The main culprit in the [auth] decline, of course, was the housing crash. He said home values dropped by up to 60 percent in some places, such as Modesto and the Inland Empire. Orange County was more fortunate — if you can call it that — seeing prices drop by about one-third.
The stock market also crashed hard. The Dow Jones industrial average peaked at 14,164 on Oct. 9, 2007, then plunged by more than half, to 6,594.44 on March 5, 2009. Last Wednesday, the Dow stood at 12,496 about 12 percent off the peak. That’s a greater recovery than for home values, but still lags the peak reached nearly five years ago.

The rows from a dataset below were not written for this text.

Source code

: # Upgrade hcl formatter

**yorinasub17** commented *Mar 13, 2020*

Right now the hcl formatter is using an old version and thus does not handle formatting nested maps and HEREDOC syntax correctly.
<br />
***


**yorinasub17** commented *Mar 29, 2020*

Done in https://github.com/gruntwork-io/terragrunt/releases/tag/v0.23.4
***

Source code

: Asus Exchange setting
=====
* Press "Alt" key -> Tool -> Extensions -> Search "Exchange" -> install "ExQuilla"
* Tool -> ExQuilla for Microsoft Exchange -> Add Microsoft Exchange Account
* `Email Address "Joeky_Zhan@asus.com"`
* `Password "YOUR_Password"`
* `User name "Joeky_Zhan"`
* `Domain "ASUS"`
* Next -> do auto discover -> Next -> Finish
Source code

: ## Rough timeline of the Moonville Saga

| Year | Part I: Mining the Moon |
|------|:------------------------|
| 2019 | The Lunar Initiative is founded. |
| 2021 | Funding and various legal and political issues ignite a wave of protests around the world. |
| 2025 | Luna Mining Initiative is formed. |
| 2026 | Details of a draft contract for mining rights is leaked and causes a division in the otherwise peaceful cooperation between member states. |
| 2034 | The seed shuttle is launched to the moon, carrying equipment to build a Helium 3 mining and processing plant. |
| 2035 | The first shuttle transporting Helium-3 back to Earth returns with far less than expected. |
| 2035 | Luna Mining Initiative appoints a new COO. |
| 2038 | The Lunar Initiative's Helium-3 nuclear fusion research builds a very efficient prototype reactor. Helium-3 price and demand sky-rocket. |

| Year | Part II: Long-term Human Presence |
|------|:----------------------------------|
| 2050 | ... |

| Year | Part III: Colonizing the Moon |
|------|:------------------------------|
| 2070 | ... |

The consequences of the plunge in the median family net worth involves what’s called the “wealth effect,” Adibi explained. When people’s home and stock values rise, their “wealth effect” generates more spending. That happened in the early 2000s, when soaring home prices sparked new spending. Especially in Orange County, it was a time when people used the “wealth effect” to refurbish homes, or buy second homes to rent out.
The prosperity rippled through the economy.
During the 2007-10 crash, the opposite happened: The “wealth effect” went negative, and people stopped spending. “That’s the reason the recession was so bad,” Adibi said. “Those who lost jobs, lost income. And those who kept their jobs, lost wealth. Both spent less. Spending is about 70 percent of the economy.”
Only now are home prices starting to rise a bit in some areas, he said, while remaining stable in others. This is affecting consumer spending.
He noted, for example, that Tiffany & Co.’s sales of luxury jewelry increased 8 percent in the first quarter of 2012 over the year previous.
For us, that means policies need to restore some certainty to the system to make sure we don’t get Great Recession II — or worse. A nagging sore on the body politic is tax rates. The Bush-era tax cuts — already extended — are set to expire Jan. 1, 2013. Taxpayers at all levels of income have no idea what their tax liability will be Jan. 1, 2013.
The president should take this problem off the table by immediately working with Republicans on making these tax cuts permanent.